Le fils de l'Ursari Le fils de l'ursari

M ica a rendu l'âme en expirant bruyamment un dernier nuage de fumée grise : plus de camionnette pour sillonner les routes et gagner sa croûte ! La famille de Cyprian se retrouve donc bloquée à Tamasciu pour récolter quelques sous grâce aux talents de chacun notamment... la fauche. Malheureusement, l’aîné Dimitri s'est fait prendre. Seule solution pour éviter les ennuis : partir à Paris, avec en prime, des dettes aux passeurs. Déracinés, redevables, il va falloir tenir le coup, les subir et en donner parfois. Le courage et l'ingéniosité du petit rom suffiront-ils pour s'en sortir ?

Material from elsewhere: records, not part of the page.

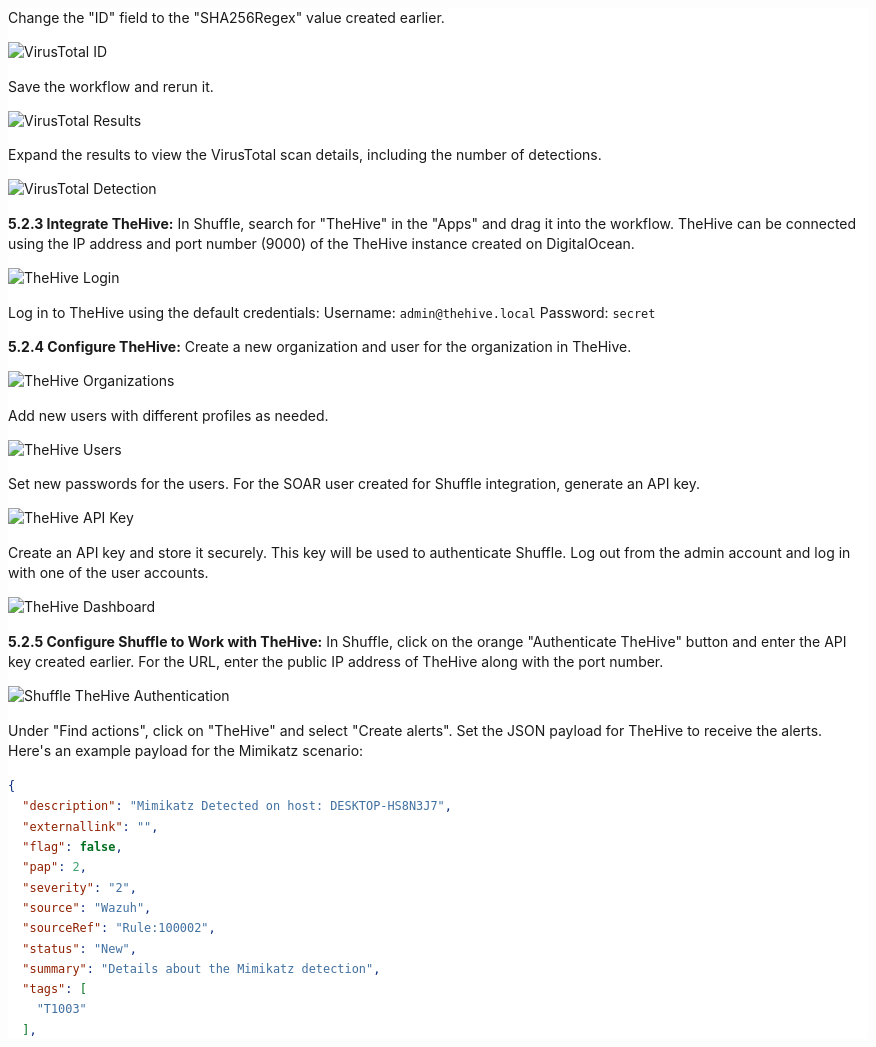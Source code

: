 Change the "ID" field to the "SHA256Regex" value created earlier.

![VirusTotal ID](https://github.com/uruc/SOC-Automation-Lab/blob/main/images/Pasted%20image%2020240605001826.png)

Save the workflow and rerun it.

![VirusTotal Results](https://github.com/uruc/SOC-Automation-Lab/blob/main/images/Pasted%20image%2020240605001925.png)

Expand the results to view the VirusTotal scan details, including the number of detections.

![VirusTotal Detection](https://github.com/uruc/SOC-Automation-Lab/blob/main/images/Pasted%20image%2020240605002209.png)

**5.2.3 Integrate TheHive:**
In Shuffle, search for "TheHive" in the "Apps" and drag it into the workflow.
TheHive can be connected using the IP address and port number (9000) of the TheHive instance created on DigitalOcean.

![TheHive Login](https://github.com/uruc/SOC-Automation-Lab/blob/main/images/Pasted%20image%2020240605112834.png)

Log in to TheHive using the default credentials:
Username: `admin@thehive.local`
Password: `secret`

**5.2.4 Configure TheHive:**
Create a new organization and user for the organization in TheHive.

![TheHive Organizations](https://github.com/uruc/SOC-Automation-Lab/blob/main/images/Pasted%20image%2020240605113123.png)

Add new users with different profiles as needed.

![TheHive Users](https://github.com/uruc/SOC-Automation-Lab/blob/main/images/Pasted%20image%2020240605113317.png)

Set new passwords for the users.
For the SOAR user created for Shuffle integration, generate an API key.

![TheHive API Key](https://github.com/uruc/SOC-Automation-Lab/blob/main/images/Pasted%20image%2020240605113655.png)

Create an API key and store it securely. This key will be used to authenticate Shuffle.
Log out from the admin account and log in with one of the user accounts.

![TheHive Dashboard](https://github.com/uruc/SOC-Automation-Lab/blob/main/images/Pasted%20image%2020240605115228.png)

**5.2.5 Configure Shuffle to Work with TheHive:**
In Shuffle, click on the orange "Authenticate TheHive" button and enter the API key created earlier.
For the URL, enter the public IP address of TheHive along with the port number.

![Shuffle TheHive Authentication](https://github.com/uruc/SOC-Automation-Lab/blob/main/images/Pasted%20image%2020240605115759.png)

Under "Find actions", click on "TheHive" and select "Create alerts".
Set the JSON payload for TheHive to receive the alerts. Here's an example payload for the Mimikatz scenario:

```json
{
  "description": "Mimikatz Detected on host: DESKTOP-HS8N3J7",
  "externallink": "",
  "flag": false,
  "pap": 2,
  "severity": "2",
  "source": "Wazuh",
  "sourceRef": "Rule:100002",
  "status": "New",
  "summary": "Details about the Mimikatz detection",
  "tags": [
    "T1003"
  ],
```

Tiré du roman de Xavier-Laurent Petit, le récit adapté par Cyrille Pomès oscille entre conte moderne et réalité. Si les quelques facilités dans l'intrigue et un côté sombre volontairement minimisé permettent une lecture pour les plus jeunes, les adultes apprécieront également l'universalité des thèmes et l'angle original sous lequel ils sont abordés. À travers le regard de l'enfant, la qualité du texte dégage une réelle force émotionnelle, distillée sans misérabilisme, mais avec innocence et espoir. Aux problèmes lourds des migrants, du racket et du racisme se mêlent des sujets inattendus et légers comme les échecs. Le personnage du garçon apporte un joli vent de fraîcheur avec son caractère solaire : volontaire, bienveillant, curieux, il a tout d'un homme bon.

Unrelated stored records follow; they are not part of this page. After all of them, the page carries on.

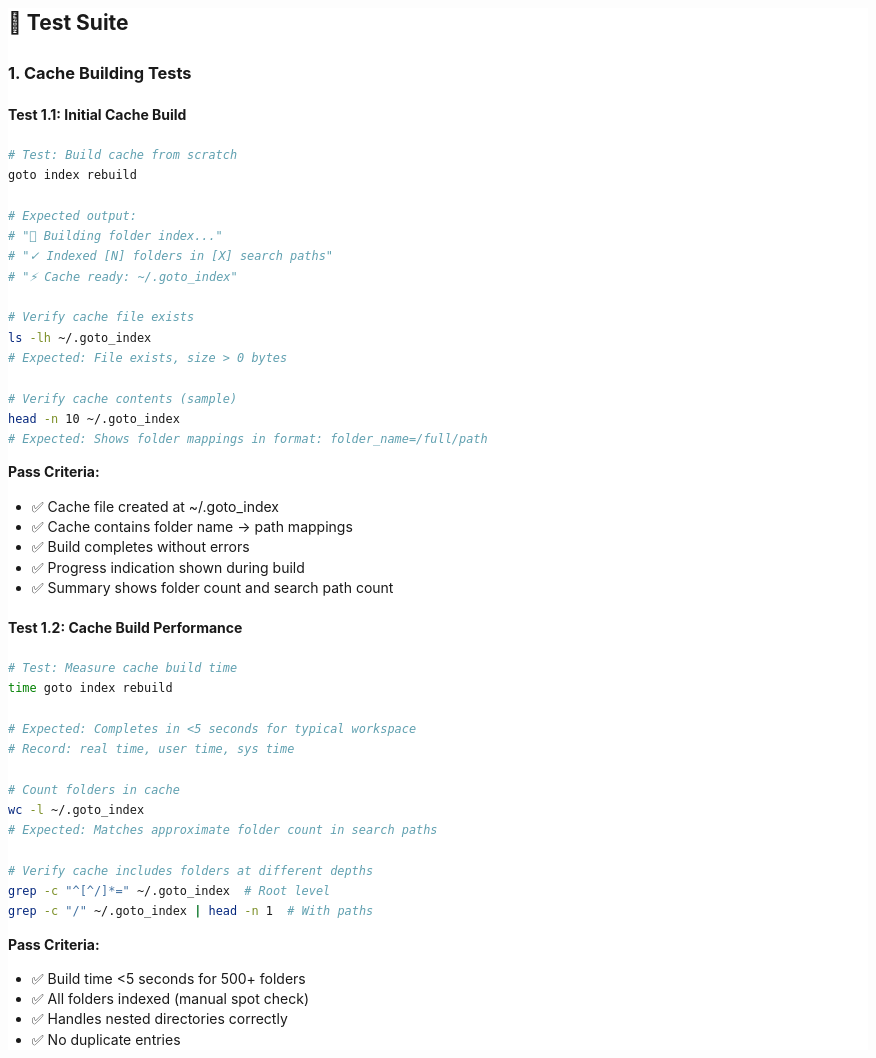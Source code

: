 
## 🧪 Test Suite

### 1. Cache Building Tests

#### Test 1.1: Initial Cache Build
```bash
# Test: Build cache from scratch
goto index rebuild

# Expected output:
# "🔨 Building folder index..."
# "✓ Indexed [N] folders in [X] search paths"
# "⚡ Cache ready: ~/.goto_index"

# Verify cache file exists
ls -lh ~/.goto_index
# Expected: File exists, size > 0 bytes

# Verify cache contents (sample)
head -n 10 ~/.goto_index
# Expected: Shows folder mappings in format: folder_name=/full/path
```

**Pass Criteria:**
- ✅ Cache file created at ~/.goto_index
- ✅ Cache contains folder name → path mappings
- ✅ Build completes without errors
- ✅ Progress indication shown during build
- ✅ Summary shows folder count and search path count

#### Test 1.2: Cache Build Performance
```bash
# Test: Measure cache build time
time goto index rebuild

# Expected: Completes in <5 seconds for typical workspace
# Record: real time, user time, sys time

# Count folders in cache
wc -l ~/.goto_index
# Expected: Matches approximate folder count in search paths

# Verify cache includes folders at different depths
grep -c "^[^/]*=" ~/.goto_index  # Root level
grep -c "/" ~/.goto_index | head -n 1  # With paths
```

**Pass Criteria:**
- ✅ Build time <5 seconds for 500+ folders
- ✅ All folders indexed (manual spot check)
- ✅ Handles nested directories correctly
- ✅ No duplicate entries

Le graphisme parait brouillon de prime abord, avec un trait lâché, tremblotant et caricatural cependant, la spontanéité du style d'Isabelle Merlet accorde légèreté et un brin d'humour qui permettent d'alléger le contexte de l'histoire.

Peut-être trop beau pour être vrai, néanmoins, une dose d'espoir et d'optimisme ne sera jamais de trop. Le fils de l'ursari offre le portrait d'un môme attachant dans un milieu difficile. Une agréable surprise.